В начале сентября я покидал свой родительский дом. Нагруженный рюкзаком и большим старомодным чемоданом, я вышел за ворота, попрощался с мамой и пошел на автобусную остановку. Мама со слезами долго смотрела мне вслед, пока я не скрылся за углом.
Трудно найти двух столь непохожих и противоположных по складу людей, какими были мои родители. Единственное, что было развито у обоих – это трудолюбие. «Сошлись» они довольно поздно, имея уже опыт супружеской жизни, и я был поздним ребенком.
Отец был из глухой казацкой станицы на границе с теперешним Казахстаном и всех людей с узким разрезом глаз, вполне искренне, как и было принято в Уральском казачестве, называл киргизами. Физически крепкий и стройный, приятной внешности и со спокойным, даже кротким взором голубых глаз, в молодости он пользовался большим уважением среди молодых парней, а, испив самогона, частенько бывал и драчлив, хотя не задирист и справедлив. Немногословный и твердый в обещаниях, он не терпел в людях лживости и пустой болтовни, а будучи сам трудолюбив и обстоятелен в делах – не уважал людей праздных и хвастливых. Имея легкий нрав, он частенько что-то напевал из своих казацких песен или из несложной тематики «Красной кавалерии», где в начале тридцатых служил «срочную». Стесненный и диковатый в обществе незнакомых людей, отец расцветал на природе или за крестьянскими трудами.
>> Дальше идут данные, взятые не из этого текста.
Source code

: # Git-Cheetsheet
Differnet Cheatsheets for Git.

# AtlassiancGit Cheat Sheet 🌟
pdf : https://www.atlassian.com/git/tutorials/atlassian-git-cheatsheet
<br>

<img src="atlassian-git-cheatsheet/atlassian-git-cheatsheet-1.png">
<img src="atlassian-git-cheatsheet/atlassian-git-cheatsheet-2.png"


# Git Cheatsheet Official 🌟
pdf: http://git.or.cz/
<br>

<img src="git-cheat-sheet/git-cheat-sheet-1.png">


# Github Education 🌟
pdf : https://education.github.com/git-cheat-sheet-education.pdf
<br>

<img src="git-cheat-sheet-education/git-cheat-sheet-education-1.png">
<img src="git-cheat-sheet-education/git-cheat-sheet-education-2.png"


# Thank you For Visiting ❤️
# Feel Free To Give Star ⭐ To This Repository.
Видно было, что его тяготила работа на заводе, бездушная и чуждая его натуре, хотя всегда он был «передовиком производства», принося домой грамоты, расцвеченные красными стягами и головами вождей, и «ценные подарки». «Выполняя и перевыполняя», ему и в голову не приходило поехать куда-нибудь в санаторий или на курорт – все это успешно проделывала за него многочисленная армия советских чиновников и «тружеников» партаппарата. В отпуске его ждали многочисленные работы по хозяйству, и он искренне не понимал, как это можно целый день ничего не делать. Он мог выпить с товарищами, и выпить крепко, как и заведено у рабочего люда после зарплаты или в праздник, однако это событие никогда не имело длительного продолжения. Природная ответственность не позволяла безудержно расслабляться и потворствовать слабостям.
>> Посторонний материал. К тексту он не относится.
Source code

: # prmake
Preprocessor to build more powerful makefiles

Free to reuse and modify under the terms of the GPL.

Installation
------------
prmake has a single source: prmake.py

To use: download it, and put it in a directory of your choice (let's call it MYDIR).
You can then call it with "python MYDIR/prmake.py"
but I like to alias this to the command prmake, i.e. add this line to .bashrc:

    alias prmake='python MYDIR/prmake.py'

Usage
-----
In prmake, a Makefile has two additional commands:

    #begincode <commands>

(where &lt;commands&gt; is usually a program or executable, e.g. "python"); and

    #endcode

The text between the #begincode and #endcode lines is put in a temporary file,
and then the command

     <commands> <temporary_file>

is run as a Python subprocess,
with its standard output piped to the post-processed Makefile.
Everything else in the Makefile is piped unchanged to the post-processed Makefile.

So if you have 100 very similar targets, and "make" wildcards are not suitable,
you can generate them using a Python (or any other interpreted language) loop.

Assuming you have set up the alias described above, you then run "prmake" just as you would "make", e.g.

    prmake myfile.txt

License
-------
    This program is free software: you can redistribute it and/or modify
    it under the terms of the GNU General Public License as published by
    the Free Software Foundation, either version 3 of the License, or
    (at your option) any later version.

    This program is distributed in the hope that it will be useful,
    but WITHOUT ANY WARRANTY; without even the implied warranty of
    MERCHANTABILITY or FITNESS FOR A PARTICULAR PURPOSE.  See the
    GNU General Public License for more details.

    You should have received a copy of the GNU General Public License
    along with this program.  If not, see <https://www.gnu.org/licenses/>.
– Николай, куда ты засобирался? Посидим еще.
– Нет, пойду я ребята, мне еще скотину накормить надо.
– Да не пропадет твоя скотина, если и не накормишь!
– Нет. Если не ухаживать – нечего и заводить было!
Благодаря отцу, хозяйство наше всегда было крепким, а его плоды – обильными, и соседи по улице за глаза называли нас «кулаками», очевидно, не представляя себе, каких трудов стоит это кулачество. Психология бедного пролетария жива еще и поныне. В те же времена бдительному советскому гражданину видеть успешное домашнее хозяйство было просто оскорбительно. И на заводе, у вращающейся обжиговой печи, и дома по хозяйству, он всегда был в работе. При этом ухаживал ли он за скотиной, или подшивал валенки, слышались его бравые казацкие и кавалерийские песни.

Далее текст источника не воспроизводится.